Mark Harris, chief executive of mortgage broker SPF Private Clients, says: “With mortgage approvals dipping slightly in October, the underlying resilience of the housing market is in evidence despite many challenges facing it.
“The effective interest rate paid on new mortgages fell to 4.17 per cent in October and since then, we have seen some lenders trim their mortgage rates further. However, with the rate on the outstanding stock of mortgages unchanged at 3.89 per cent, affordability remains a concern for many.
“The good news for borrowers is that lenders are keen to lend and have the funds available to do so. Many of the big lenders have reduced their mortgage rates in recent days as they look to pick up more business before the year end.
“Remortgaging numbers fell, suggesting that borrowers may be sticking with their existing lender and refinancing rather than going through the hassle of another mortgage application with a new lender.”
POLICY LEAKS STALLED MARKET

Simon Gammon, Managing Partner, Knight Frank Finance, said: “Mortgage approvals for house purchases dipped in October as speculation mounted over which tax rises would be announced in the November budget.
“The steady drip of policy leaks weighed heavily on sentiment.
“That said, the fall in approvals was small.
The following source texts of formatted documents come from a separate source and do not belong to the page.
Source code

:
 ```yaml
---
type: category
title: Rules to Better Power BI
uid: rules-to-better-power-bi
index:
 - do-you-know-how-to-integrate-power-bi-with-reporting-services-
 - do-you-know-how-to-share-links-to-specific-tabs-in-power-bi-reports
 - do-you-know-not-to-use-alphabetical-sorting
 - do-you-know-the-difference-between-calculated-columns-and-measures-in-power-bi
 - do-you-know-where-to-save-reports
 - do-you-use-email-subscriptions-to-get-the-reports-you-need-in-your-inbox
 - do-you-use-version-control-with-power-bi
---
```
Monthly transaction activity has been broadly in-line with pre-pandemic levels since the summer, which is a display of resilience given the weakening economy and the uncertain fiscal outlook.
“Aspects of that uncertainty have now passed and the Bank of England looks on course to cut the base rate in December. This should allow lenders to keep trimming mortgage rates, and we expect some pent up demand to be released as we move into a stronger spring selling season.”
DEMAND WILL REBOUND

Richard Donnell, executive director at Zoopla, said: “Demand for mortgages to buy homes fell in October, as uncertainty around property tax announcements in the Budget stalled activity in the housing market.
“Mortgage approvals are back to their 5-year average, which points to housing sales of 1.15m a year, and now that the threat of additional property taxes has been lifted from homes between £500,000 and £2m, we expect to see a rebound in demand as we enter the early months of 2026.”
BUDGET SPECULATION DIDN’T HELP

Nathan Emerson, CEO of Propertymark, said: “Speculation surrounding the Autumn Budget may have played a role in contributing towards a decrease in the number of mortgage approvals during this period.
“While it is understandable to see a lull regarding mortgage activity on the months leading up to the Chancellor making their fiscal plans known, it is now time to concentrate on ensuring the housing market is fully empowered for already anticipated population growth, via assembling a skilled workforce and supply chain to deliver on housing targets across each nation in what is already demanding timeframe to achieve.”
THE BIGGER PAUSE, THE LARGER RE-SET

Jeremy Leaf, north London estate agent and a former RICS residential chairman, said: “It’s clear from these figures that speculation about the Chancellor’s Budget took its toll.
“On the ground, we are seeing plenty of resilience and a determination to keep transactions running even though they are becoming more protracted and often subject to some tough renegotiating. Affordability is gradually improving, especially as another, earlier base rate cut is more likely.
“We have often found in similar circumstances that the bigger the pause, the larger the re-set. As a result, we are expecting a rebound over the next few weeks and a more sustained recovery in early 2026 based on what buyers and sellers have been telling us recently.”